# ASSIGNMENT
Copy out the lines of the records below, and only those lines, from the one with "This will compile" through the one with "## Additional Resources", exactly as they appear.

══ DATA SECTION ══

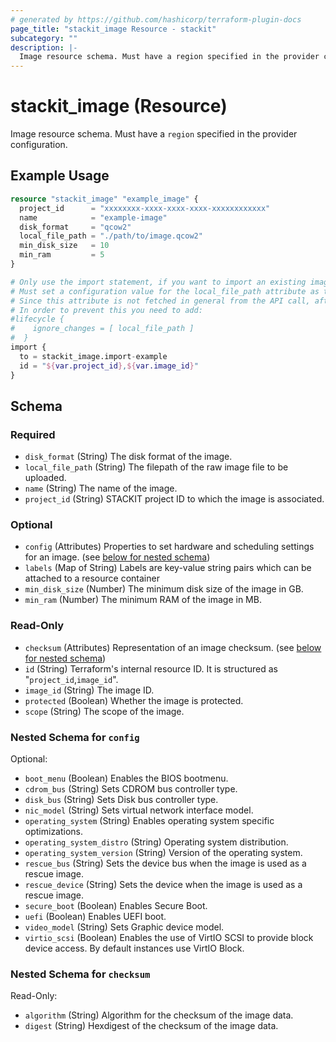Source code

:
 ```yaml
---
# generated by https://github.com/hashicorp/terraform-plugin-docs
page_title: "stackit_image Resource - stackit"
subcategory: ""
description: |-
  Image resource schema. Must have a region specified in the provider configuration.
---
```


# stackit_image (Resource)

Image resource schema. Must have a `region` specified in the provider configuration.

## Example Usage

```terraform
resource "stackit_image" "example_image" {
  project_id      = "xxxxxxxx-xxxx-xxxx-xxxx-xxxxxxxxxxxx"
  name            = "example-image"
  disk_format     = "qcow2"
  local_file_path = "./path/to/image.qcow2"
  min_disk_size   = 10
  min_ram         = 5
}

# Only use the import statement, if you want to import an existing image
# Must set a configuration value for the local_file_path attribute as the provider has marked it as required.
# Since this attribute is not fetched in general from the API call, after adding it this would replace your image resource after an terraform apply.
# In order to prevent this you need to add:
#lifecycle {
#    ignore_changes = [ local_file_path ]
#  }
import {
  to = stackit_image.import-example
  id = "${var.project_id},${var.image_id}"
}
```

<!-- schema generated by tfplugindocs -->
## Schema

### Required

- `disk_format` (String) The disk format of the image.
- `local_file_path` (String) The filepath of the raw image file to be uploaded.
- `name` (String) The name of the image.
- `project_id` (String) STACKIT project ID to which the image is associated.

### Optional

- `config` (Attributes) Properties to set hardware and scheduling settings for an image. (see [below for nested schema](#nestedatt--config))
- `labels` (Map of String) Labels are key-value string pairs which can be attached to a resource container
- `min_disk_size` (Number) The minimum disk size of the image in GB.
- `min_ram` (Number) The minimum RAM of the image in MB.

### Read-Only

- `checksum` (Attributes) Representation of an image checksum. (see [below for nested schema](#nestedatt--checksum))
- `id` (String) Terraform's internal resource ID. It is structured as "`project_id`,`image_id`".
- `image_id` (String) The image ID.
- `protected` (Boolean) Whether the image is protected.
- `scope` (String) The scope of the image.

<a id="nestedatt--config"></a>
### Nested Schema for `config`

Optional:

- `boot_menu` (Boolean) Enables the BIOS bootmenu.
- `cdrom_bus` (String) Sets CDROM bus controller type.
- `disk_bus` (String) Sets Disk bus controller type.
- `nic_model` (String) Sets virtual network interface model.
- `operating_system` (String) Enables operating system specific optimizations.
- `operating_system_distro` (String) Operating system distribution.
- `operating_system_version` (String) Version of the operating system.
- `rescue_bus` (String) Sets the device bus when the image is used as a rescue image.
- `rescue_device` (String) Sets the device when the image is used as a rescue image.
- `secure_boot` (Boolean) Enables Secure Boot.
- `uefi` (Boolean) Enables UEFI boot.
- `video_model` (String) Sets Graphic device model.
- `virtio_scsi` (Boolean) Enables the use of VirtIO SCSI to provide block device access. By default instances use VirtIO Block.


<a id="nestedatt--checksum"></a>
### Nested Schema for `checksum`

Read-Only:

- `algorithm` (String) Algorithm for the checksum of the image data.
- `digest` (String) Hexdigest of the checksum of the image data.
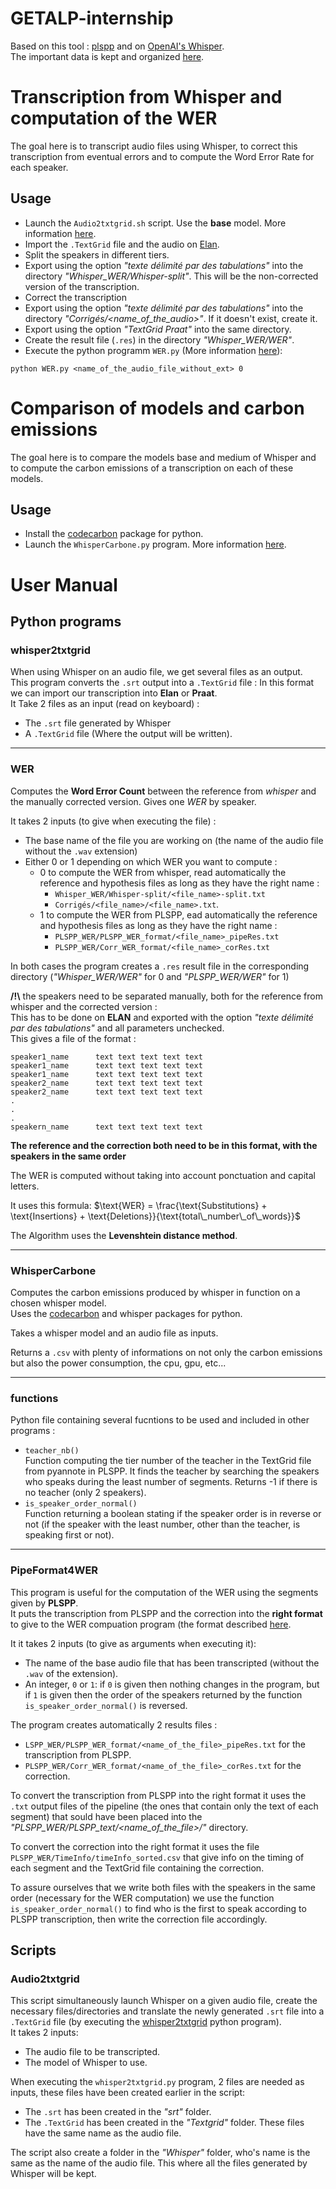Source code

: # GETALP-internship

Based on this tool : [plspp](https://gricad-gitlab.univ-grenoble-alpes.fr/lidilem/plspp) and on [OpenAI's Whisper](https://github.com/openai/whisper).  
The important data is kept and organized [here](https://docs.google.com/spreadsheets/d/1V8g1R39eb_w_HWZOjSdOJWTzMdefQilUtBhCA2uvhWg/edit?usp=sharing).

# Transcription from Whisper and computation of the WER

The goal here is to transcript audio files using Whisper, to correct this transcription from eventual errors and to compute the Word Error Rate for each speaker. 

## Usage

* Launch the ```Audio2txtgrid.sh``` script. Use the **base** model. More information [here](#audio2txtgrid).
* Import the ```.TextGrid``` file and the audio on [Elan](https://archive.mpi.nl/tla/elan).
* Split the speakers in different tiers.
* Export using the option *"texte délimité par des tabulations"* into the directory *"Whisper_WER/Whisper-split"*. This will be the non-corrected version of the transcription.
* Correct the transcription
* Export using the option *"texte délimité par des tabulations"* into the directory *"Corrigés/<name_of_the_audio>"*. If it doesn't exist, create it.
* Export using the option *"TextGrid Praat"* into the same directory.
* Create the result file (```.res```) in the directory *"Whisper_WER/WER"*.
* Execute the python programm ```WER.py``` (More information [here](#WER)): 
```
python WER.py <name_of_the_audio_file_without_ext> 0
```
   

# Comparison of models and carbon emissions

The goal here is to compare the models base and medium of Whisper and to compute the carbon emissions of a transcription on each of these models. 

## Usage

* Install the [codecarbon](https://github.com/mlco2/codecarbon) package for python.
* Launch the ```WhisperCarbone.py``` program. More information [here](#WhisperCarbone).

# User Manual

## Python programs

### whisper2txtgrid

When using Whisper on an audio file, we get several files as an output.  
This program converts the ```.srt``` output into a ```.TextGrid``` file : In this format we can import our transcription into **Elan** or **Praat**.  
It Take 2 files as an input (read on keyboard) :<br>
* The ```.srt``` file generated by Whisper<br>
* A ```.TextGrid``` file (Where the output will be written).  

--------------------------------------------------------------------------------------------
### WER

Computes the **Word Error Count** between the reference from *whisper* and the manually corrected version.
Gives one *WER* by speaker. 

It takes 2 inputs (to give when executing the file) :
* The base name of the file you are working on (the name of the audio file without the ```.wav``` extension) 
* Either 0 or 1 depending on which WER you want to compute :
    * 0 to compute the WER from whisper, read automatically the reference and hypothesis files as long as they have the right name :
         - ```Whisper_WER/Whisper-split/<file_name>-split.txt```
         - ```Corrigés/<file_name>/<file_name>.txt```.
    * 1 to compute the WER from PLSPP, ead automatically the reference and hypothesis files as long as they have the right name :
        - ```PLSPP_WER/PLSPP_WER_format/<file_name>_pipeRes.txt```
        - ```PLSPP_WER/Corr_WER_format/<file_name>_corRes.txt```

In both cases the program creates a ```.res``` result file in the corresponding directory (*"Whisper_WER/WER"* for 0 and *"PLSPP_WER/WER"* for 1)

**/!\\** the speakers need to be separated manually, both for the reference from whisper and the corrected version :  
    This has to be done on **ELAN** and exported with the option *"texte délimité par des tabulations"* and all parameters unchecked.  
    This gives a file of the format : 

```
speaker1_name      text text text text text
speaker1_name      text text text text text
speaker1_name      text text text text text
speaker2_name      text text text text text
speaker2_name      text text text text text
.
.
.
speakern_name      text text text text text
```
**The reference and the correction both need to be in this format, with the speakers in the same order**  

The WER is computed without taking into account ponctuation and capital letters.  

It uses this formula:  $`\text{WER} = \frac{\text{Substitutions} + \text{Insertions} + \text{Deletions}}{\text{total\_number\_of\_words}}`$  
 
The Algorithm uses the **Levenshtein distance method**.

--------------------------------------------------------------------------------------------
### WhisperCarbone

Computes the carbon emissions produced by whisper in function on a chosen whisper model.  
Uses the [codecarbon](https://github.com/mlco2/codecarbon) and whisper packages for python.  

Takes a whisper model and an audio file as inputs.   

Returns a ```.csv``` with plenty of informations on not only the carbon emissions but also the power consumption, the cpu, gpu, etc...  

--------------------------------------------------------------------------------------------
### functions

Python file containing several fucntions to be used and included in other programs : 
* ```teacher_nb()```  
  Function computing the tier number of the teacher in the TextGrid file from pyannote in PLSPP. It finds the teacher by searching the speakers who speaks during the least number of segments. Returns -1 if there is no teacher (only 2 speakers).
* ```is_speaker_order_normal()```  
  Function returning a boolean stating if the speaker order is in reverse or not (if the speaker with the least number, other than the teacher, is speaking first or not).

--------------------------------------------------------------------------------------------
### PipeFormat4WER

This program is useful for the computation of the WER using the segments given by **PLSPP**.   
It puts the transcription from PLSPP and the correction into the **right format** to give to the WER compuation program (the format described [here](#WER).  

It it takes 2 inputs (to give as arguments when executing it):
* The name of the base audio file that has been transcripted (without the ```.wav``` of the extension).
* An integer, ```0``` or ```1```: if ```0``` is given then nothing changes in the program, but if ```1``` is given then the order of the speakers returned by the function ```is_speaker_order_normal()```  is reversed.  

The program creates automatically 2 results files :
* ```LSPP_WER/PLSPP_WER_format/<name_of_the_file>_pipeRes.txt``` for the transcription from PLSPP.
* ```PLSPP_WER/Corr_WER_format/<name_of_the_file>_corRes.txt``` for the correction.

To convert the transcription from PLSPP into the right format it uses the ```.txt``` output files of the pipeline (the ones that contain only the text of each segment) that sould have been placed into the *"PLSPP_WER/PLSPP_text/<name_of_the_file>/"* directory.  

To convert the correction into the right format it uses the file ```PLSPP_WER/TimeInfo/timeInfo_sorted.csv``` that give info on the timing of each segment and the TextGrid file containing the correction.   

To assure ourselves that we write both files with the speakers in the same order (necessary for the WER computation) we use the function ```is_speaker_order_normal()``` to find who is the first to speak according to PLSPP transcription, then write the correction file accordingly.   

## Scripts

### Audio2txtgrid

This script simultaneously launch Whisper on a given audio file, create the necessary files/directories and translate the newly generated ```.srt``` file into a ```.TextGrid``` file (by executing the [whisper2txtgrid](#whisper2txtgrid) python program).  
It takes 2 inputs:   
* The audio file to be transcripted.  
* The model of Whisper to use.  

When executing the ```whisper2txtgrid.py``` program, 2 files are needed as inputs, these files have been created earlier in the script:   
* The ```.srt``` has been created in the *"srt"* folder.   
* The ```.TextGrid``` has been created in the *"Textgrid"* folder.
These files have the same name as the audio file. 

The script also create a folder in the *"Whisper"* folder, who's name is the same as the name of the audio file. This where all the files generated by Whisper will be kept. 




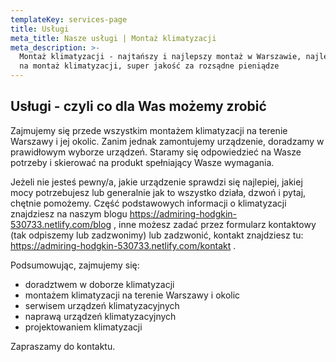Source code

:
 ```yaml
---
templateKey: services-page
title: Usługi
meta_title: Nasze usługi | Montaż klimatyzacji
meta_description: >-
  Montaż klimatyzacji - najtańszy i najlepszy montaż w Warszawie, najlepsza cena
  na montaż klimatyzacji, super jakość za rozsądne pieniądze
---
```

## Usługi - czyli co dla Was możemy zrobić

Zajmujemy się przede wszystkim montażem klimatyzacji na terenie Warszawy i jej okolic. Zanim jednak zamontujemy urządzenie, doradzamy w prawidłowym wyborze urządzeń. Staramy się odpowiedzieć na Wasze potrzeby i skierować na produkt spełniający Wasze wymagania. 

Jeżeli nie jesteś pewny/a, jakie urządzenie sprawdzi się najlepiej, jakiej mocy potrzebujesz lub generalnie jak to wszystko działa, dzwoń i pytaj, chętnie pomożemy. Część podstawowych informacji o klimatyzacji znajdziesz na naszym blogu <https://admiring-hodgkin-530733.netlify.com/blog> , inne możesz zadać przez formularz kontaktowy (tak odpiszemy lub zadzwonimy) lub zadzwonić, kontakt znajdziesz tu: https://admiring-hodgkin-530733.netlify.com/kontakt .

Podsumowując, zajmujemy się:

* doradztwem w doborze klimatyzacji 
* montażem klimatyzacji na terenie Warszawy i okolic
* serwisem urządzeń klimatyzacyjnych
* naprawą urządzeń klimatyzacyjnych
* projektowaniem klimatyzacji 

Zapraszamy do kontaktu.
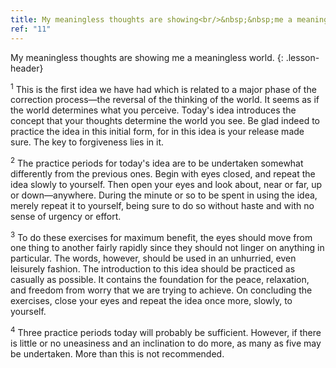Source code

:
 ```yaml
---
title: My meaningless thoughts are showing<br/>&nbsp;&nbsp;me a meaningless world.
ref: "11"
---
```


My meaningless thoughts are showing me a meaningless world.
{: .lesson-header}

<sup>1</sup> This is the first idea we have had which is related to a major phase
of the correction process—the reversal of the thinking of the world. It
seems as if the world determines what you perceive. Today's idea
introduces the concept that your thoughts determine the world you see.
Be glad indeed to practice the idea in this initial form, for in this
idea is your release made sure. The key to forgiveness lies in it.

<sup>2</sup> The practice periods for today's idea are to be undertaken somewhat
differently from the previous ones. Begin with eyes closed, and repeat
the idea slowly to yourself. Then open your eyes and look about, near or
far, up or down—anywhere. During the minute or so to be spent in using
the idea, merely repeat it to yourself, being sure to do so without
haste and with no sense of urgency or effort.

<sup>3</sup> To do these exercises for maximum benefit, the eyes should move from
one thing to another fairly rapidly since they should not linger on
anything in particular. The words, however, should be used in an
unhurried, even leisurely fashion. The introduction to this idea should
be practiced as casually as possible. It contains the foundation for the
peace, relaxation, and freedom from worry that we are trying to achieve.
On concluding the exercises, close your eyes and repeat the idea once
more, slowly, to yourself.

<sup>4</sup> Three practice periods today will probably be sufficient. However, if
there is little or no uneasiness and an inclination to do more, as many
as five may be undertaken. More than this is not recommended.

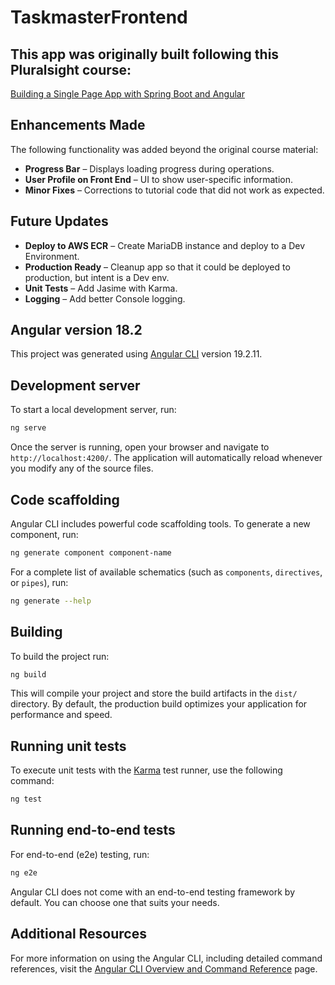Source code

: # TaskmasterFrontend

## This app was originally built following this Pluralsight course:
  
[Building a Single Page App with Spring Boot and Angular](https://app.pluralsight.com/library/courses/spring-framework-angular-building-spa/table-of-contents)

## Enhancements Made

The following functionality was added beyond the original course material:

- **Progress Bar** – Displays loading progress during operations.
- **User Profile on Front End** – UI to show user-specific information.
- **Minor Fixes** – Corrections to tutorial code that did not work as expected.

## Future Updates
- **Deploy to AWS ECR** – Create MariaDB instance and deploy to a Dev Environment.
- **Production Ready** – Cleanup app so that it could be deployed to production, but intent is a Dev env.
- **Unit Tests** – Add Jasime with Karma.
- **Logging** – Add better Console logging.

## Angular version 18.2

This project was generated using [Angular CLI](https://github.com/angular/angular-cli) version 19.2.11.

## Development server

To start a local development server, run:

```bash
ng serve
```

Once the server is running, open your browser and navigate to `http://localhost:4200/`. The application will automatically reload whenever you modify any of the source files.

## Code scaffolding

Angular CLI includes powerful code scaffolding tools. To generate a new component, run:

```bash
ng generate component component-name
```

For a complete list of available schematics (such as `components`, `directives`, or `pipes`), run:

```bash
ng generate --help
```

## Building

To build the project run:

```bash
ng build
```

This will compile your project and store the build artifacts in the `dist/` directory. By default, the production build optimizes your application for performance and speed.

## Running unit tests

To execute unit tests with the [Karma](https://karma-runner.github.io) test runner, use the following command:

```bash
ng test
```

## Running end-to-end tests

For end-to-end (e2e) testing, run:

```bash
ng e2e
```

Angular CLI does not come with an end-to-end testing framework by default. You can choose one that suits your needs.

## Additional Resources

For more information on using the Angular CLI, including detailed command references, visit the [Angular CLI Overview and Command Reference](https://angular.dev/tools/cli) page.
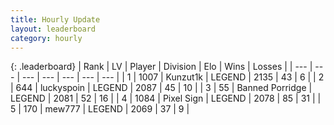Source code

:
 ```yaml
---
title: Hourly Update
layout: leaderboard
category: hourly
---
```


{: .leaderboard}
| Rank | LV | Player | Division | Elo | Wins | Losses |
| --- | --- | --- | --- | --- | --- | --- |
| <span data-change="0">1</span> | 1007 | <span title="ID: 392407">Kunzut1k</span> | LEGEND | <span data-change="0">2135</span> | <span data-change="0">43</span> | <span data-change="0">6</span> |
| <span data-change="0">2</span> | 644 | <span title="ID: 512212">luckyspoin</span> | LEGEND | <span data-change="0">2087</span> | <span data-change="0">45</span> | <span data-change="0">10</span> |
| <span data-change="0">3</span> | 55 | <span title="ID: 659170">Banned Porridge</span> | LEGEND | <span data-change="0">2081</span> | <span data-change="0">52</span> | <span data-change="0">16</span> |
| <span data-change="0">4</span> | 1084 | <span title="ID: 568882">Pixel Sign</span> | LEGEND | <span data-change="0">2078</span> | <span data-change="0">85</span> | <span data-change="0">31</span> |
| <span data-change="0">5</span> | 170 | <span title="ID: 5578">mew777</span> | LEGEND | <span data-change="0">2069</span> | <span data-change="0">37</span> | <span data-change="0">9</span> |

═══

# TASK ANSWER
This will compile your project and store the build artifacts in the `dist/` directory. By default, the production build optimizes your application for performance and speed.

## Running unit tests

To execute unit tests with the [Karma](https://karma-runner.github.io) test runner, use the following command:

```bash
ng test
```

## Running end-to-end tests

For end-to-end (e2e) testing, run:

```bash
ng e2e
```

Angular CLI does not come with an end-to-end testing framework by default. You can choose one that suits your needs.

## Additional Resources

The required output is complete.